The three-day consultative meeting (August 21-23) dubbed The Protocol on Free Movement of Persons in the IGAD Region, brings together key players in the migration sector, including civil society, academia, private sector, the media, the Police, the military, and the ministries of health, internal affairs and foreign affairs.
IGAD secretary general, Amb. Mahboub Maalim (left) and Uganda's state minister for regional cooperation Philemon Mateke
The stakeholders are expected to give their views on free movement of persons and recommend a way forward on the subject.
The IGAD team is also expected to visit the border towns of Malaba and Busia to meet with migration officials and other stakeholders about the general landscape of migration. They intend to study on reducing barriers and expose the benefits of free movement of persons in the region.
Uganda's state minister for regional cooperation Philemon Mateke, who opened the meeting at Premier Best Western Garden Hotel in Entebbe, said Uganda joined IGAD to foster regional co-operation and it welcomes the idea of free movement as enshrined in the 1991 Abuja Protocol, establishing the African Economic Community.

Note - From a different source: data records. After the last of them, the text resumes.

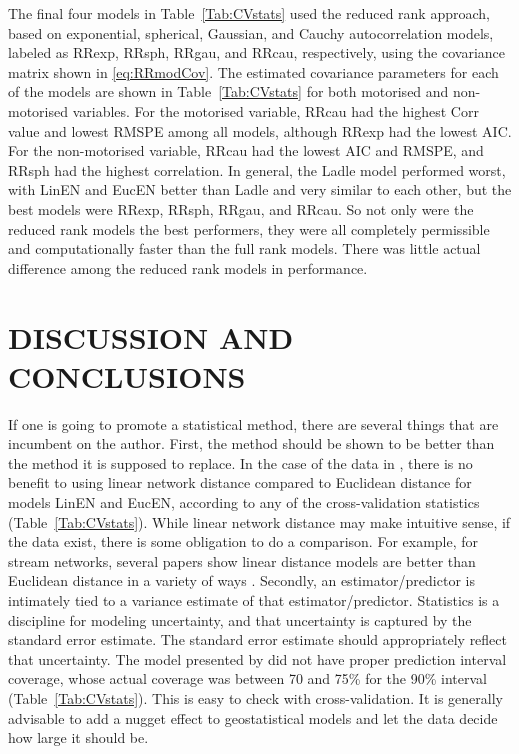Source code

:\documentclass[11pt, titlepage]{article}\usepackage[]{graphicx}\usepackage[]{color}
\begin{document}
\begin{spacing}{1.9}
\begin{flushleft}
The final four models in Table~\ref{Tab:CVstats} used the reduced rank approach, based on exponential, spherical, Gaussian, and Cauchy autocorrelation models, labeled as RRexp, RRsph, RRgau, and RRcau, respectively, using the covariance matrix shown in \ref{eq:RRmodCov}.  The estimated covariance parameters for each of the models are shown in Table~\ref{Tab:CVstats} for both motorised and non-motorised variables.  For the motorised variable, RRcau had the highest Corr value and lowest RMSPE among all models, although RRexp had the lowest AIC. For the non-motorised variable, RRcau had the lowest AIC and RMSPE, and RRsph had the highest correlation.  In general, the Ladle model performed worst, with LinEN and EucEN better than Ladle and very similar to each other, but the best models were RRexp, RRsph, RRgau, and RRcau.  So not only were the reduced rank models the best performers, they were all completely permissible and computationally faster than the full rank models.  There was little actual difference among the reduced rank models in performance.

\section*{DISCUSSION AND CONCLUSIONS}

If one is going to promote a statistical method, there are several things that are incumbent on the author.  First, the method should be shown to be better than the method it is supposed to replace.  In the case of the data in \citet{Ladl:Avga:Whea:Boyc:pred:2016}, there is no benefit to using linear network distance compared to Euclidean distance for models LinEN and EucEN, according to any of the cross-validation statistics (Table~\ref{Tab:CVstats}).  While linear network distance may make intuitive sense, if the data exist, there is some obligation to do a comparison.  For example, for stream networks, several papers show linear distance models are better than Euclidean distance in a variety of ways \citep{Pete:Ver:Isaa:stre:2013,Isaa:Pete:Ver:Weng:Appl:2014,Rush:Pete:Ver:Bowm:2015}.  Secondly, an estimator/predictor is intimately tied to a variance estimate of that estimator/predictor.  Statistics is a discipline for modeling uncertainty, and that uncertainty is captured by the standard error estimate.  The standard error estimate should appropriately reflect that uncertainty.  The model presented by \citet{Ladl:Avga:Whea:Boyc:pred:2016} did not have proper prediction interval coverage, whose actual coverage was between 70 and 75\% for the 90\% interval (Table~\ref{Tab:CVstats}). This is easy to check with cross-validation.  It is generally advisable to add a nugget effect to geostatistical models and let the data decide how large it should be.


\end{flushleft}
\end{spacing}
\end{document}

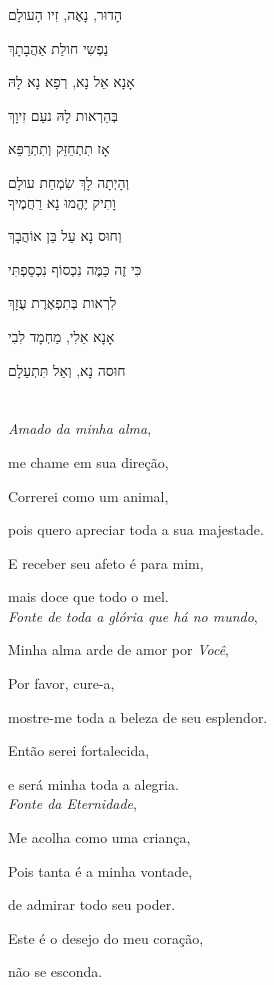הָדוּר, נָאֶה, זִיו הָעולָם

נַפְשִי חולַת אַהֲבָתָךְ

אָנָא אֵל נָא, רְפָא נָא לָהּ

בְּהַרְאות לָהּ נעַם זִיוָךְ

אָז תִתְחֵזֵּק וְתִתְרַפֵּא

וְהָיְתָה לָךְ שִׂמְחַת עולָם\\[10pt]

וָתִיק יֶהֱמוּ נָא רַחֲמֶיךָ

וְחוּס נָא עַל בֵּן אוֹהֲבָךְ

כִּי זֶה כַּמֶּה נִכְסוֹף נִכְסַפְתִּי

לִרְאות בְּתִפְאֶרֶת עֻזָךְ

אָנָא אֵלִי, מַחְמָד לִבִי

חוּסה נָא, וְאַל תִּתְעַלָם


\movetooddpage
\raggedright

\section{}

\emph{Amado da minha alma},

me chame em sua direção,

Correrei como um animal,

pois quero apreciar toda a sua majestade.

E receber seu afeto é para mim,

mais doce que todo o mel.\\[10pt]

\emph{Fonte de toda a glória que há no mundo},

Minha alma arde de amor por \emph{Você},

Por favor, cure-a,

mostre-me toda a beleza de seu esplendor.

Então serei fortalecida,

e será minha toda a alegria.\\[10pt]

\emph{Fonte da Eternidade},

Me acolha como uma criança,

Pois tanta é a minha vontade,

de admirar todo seu poder.

Este é o desejo do meu coração,

não se esconda.


\movetoevenpage
\raggedleft


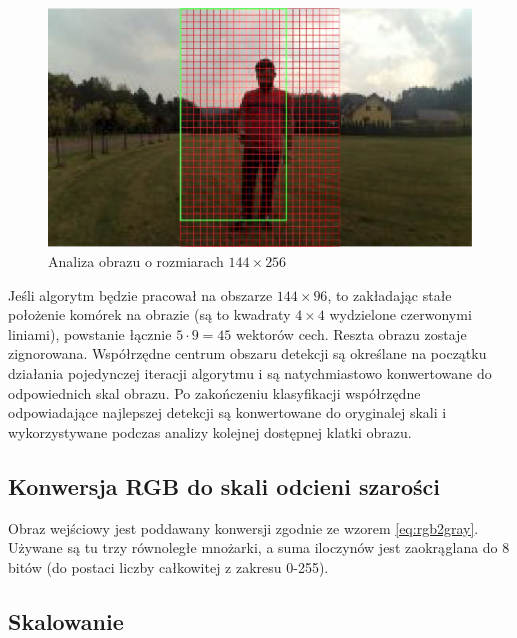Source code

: \begin{figure}[h]
	\centering
	\includegraphics[width=15cm]{4_scaled_hog_example.jpg}
	\caption{Analiza obrazu o rozmiarach $144\times 256$}
	\label{fig:HOG_mesh}
\end{figure}

Jeśli algorytm będzie pracował na obszarze $144\times 96$, to zakładając stałe położenie komórek na obrazie (są to kwadraty $4\times4$ wydzielone czerwonymi liniami), powstanie łącznie $5\cdot9=45$ wektorów cech. 
Reszta obrazu zostaje zignorowana. 
Współrzędne centrum obszaru detekcji są określane na początku działania pojedynczej iteracji algorytmu i są natychmiastowo konwertowane do odpowiednich skal obrazu. Po zakończeniu klasyfikacji współrzędne odpowiadające najlepszej detekcji są konwertowane do oryginalej skali i wykorzystywane podczas analizy kolejnej dostępnej klatki obrazu.

\subsection{Konwersja RGB do skali odcieni szarości}

Obraz wejściowy jest poddawany konwersji zgodnie ze wzorem \eqref{eq:rgb2gray}. 
Używane są tu trzy równoległe mnożarki, a suma iloczynów jest zaokrąglana do 8 bitów (do postaci liczby całkowitej z zakresu 0-255).

\subsection{Skalowanie}

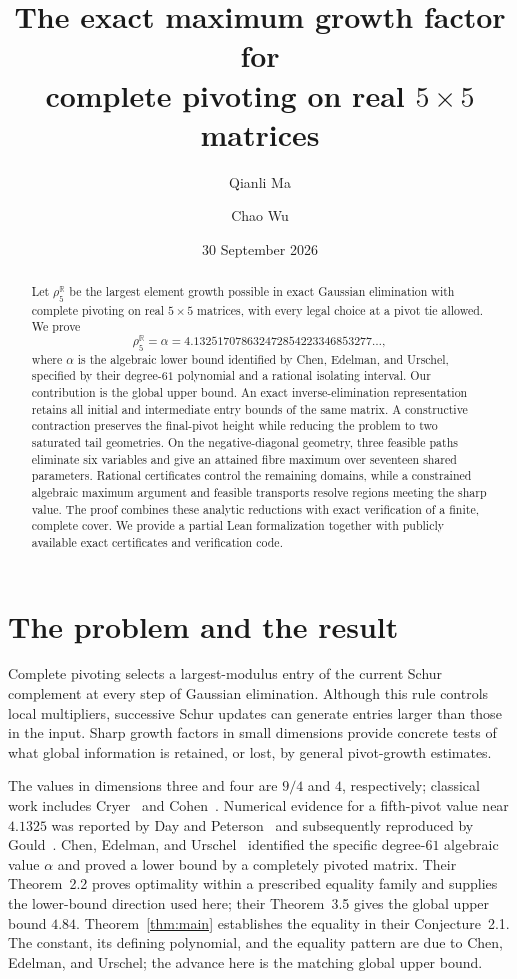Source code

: \documentclass[11pt,reqno]{amsart}
\title[The exact growth factor for complete pivoting]
{The exact maximum growth factor for\\
complete pivoting on real \(5\times5\) matrices}
\author{Qianli Ma}
\author{Chao Wu}
\date{30 September 2026}
\theoremstyle{definition}
\theoremstyle{remark}
\newcommand{\R}{\mathbb R}
\begin{document}
\begin{abstract}
Let \(\rho_5^{\R}\) be the largest element growth possible in exact
Gaussian elimination with complete pivoting on real \(5\times5\) matrices,
with every legal choice at a pivot tie allowed. We prove
\[
\rho_5^{\R}=\alpha
=4.132517078632472854223346853277\ldots,
\]
where \(\alpha\) is the algebraic lower bound identified by
Chen, Edelman, and Urschel, specified by their degree-\(61\) polynomial and
a rational isolating interval. Our contribution is the global upper bound.
An exact inverse-elimination representation retains all initial and
intermediate entry bounds of the same matrix. A constructive contraction
preserves the final-pivot height while reducing the problem to two
saturated tail geometries. On the negative-diagonal geometry, three
feasible paths eliminate six variables and give an attained fibre maximum
over seventeen shared parameters. Rational certificates control the
remaining domains, while a constrained algebraic maximum argument and
feasible transports resolve regions meeting the sharp value. The proof
combines these analytic reductions with exact verification of a finite,
complete cover. We provide a partial Lean formalization together with publicly
available exact certificates and verification code.
\end{abstract}

\maketitle

\section{The problem and the result}

Complete pivoting selects a largest-modulus entry of the current Schur
complement at every step of Gaussian elimination. Although this rule
controls local multipliers, successive Schur updates can generate entries
larger than those in the input. Sharp growth factors in small dimensions
provide concrete tests of what global information is retained, or lost,
by general pivot-growth estimates.

The values in dimensions three and four are \(9/4\) and \(4\),
respectively; classical work includes Cryer~\cite{Cryer1968} and
Cohen~\cite{Cohen1974}. Numerical evidence for a fifth-pivot value near
\(4.1325\) was reported by Day and Peterson~\cite{DayPeterson1988}
and subsequently reproduced by Gould~\cite{Gould1991}.
Chen, Edelman, and Urschel~\cite{ChenEdelmanUrschel2026} identified the
specific degree-\(61\) algebraic value \(\alpha\) and proved a lower bound
by a completely pivoted matrix. Their Theorem~2.2 proves optimality within
a prescribed equality family and supplies the lower-bound direction used
here; their Theorem~3.5 gives the global upper bound \(4.84\).
Theorem~\ref{thm:main} establishes the equality in their Conjecture~2.1.
The constant, its defining polynomial, and the equality pattern are
due to Chen, Edelman, and Urschel; the advance here is the matching
global upper bound.
\end{document}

“We shall borrow experiences from the East African Community that has to some extent succeeded in establishing free movement of persons and a customs union. There are also great lessons from the Economic Community of West African states (ECOWAS) as stated in the ECOWAS protocol of 1997 and the 1998 COMESA protocol on free movement of persons,” the minister said.
Mateke called on IGAD member states to promptly pay their contributions to the regional body and not default, adding that free movement of persons will create more opportunities for the citizens of the region and enhance trade and investment among member states.
Meanwhile, Maalim said the consultations are expected to last until June next year. He said they are going to first have to interact with all member states before giving a final stand on the findings. Uganda was their first stop, from where they will proceed to other member states.
From left, Acting director of social development at IGAD Fathia Alwan, Amb. Mahboub Maalim and state minister Philemon Mateke
IGAD was established in 1996.
It succeeded the earlier Intergovernmental Authority on Drought and Development (IGADD), a multinational body founded in 1986 by Djibouti, Ethiopia, Somalia, Sudan, Uganda and Kenya, with a focus on development and environmental control.
IGADD's headquarters were later moved to Djibouti, following an agreement signed in January 1986 by the member states. Eritrea joined the organization in 1993, upon achieving independence.
Refugees and pastoralists
Uganda is already burdened with an almost full-blown refugee crisis as the IGAD region faces multi-faceted migratory patterns and member states are home to internal displacements and refugees.
Uganda hosts an estimateD 1.3 million refugees as by the end of June 2017, mostly from South Sudan after violence erupted in the world's youngest nation in December 2013.
The Burundi crisis has also resulted to major refugee influxes. Approximately 190,000 Congolese refugees are hosted in south west and mid-western Uganda.
The protocol, therefore, intends to protect the freedom of refugees and pastoralists due to their seasonal mobility and climate variability.
IGAD has received a grant from the EU emergency Trust Fund with the intention of facilitating the establishment of a free movement regime within the IGAD region.
It is aimed at promoting the regularization of the high volume of informal movement and increase opportunities for legal mobility.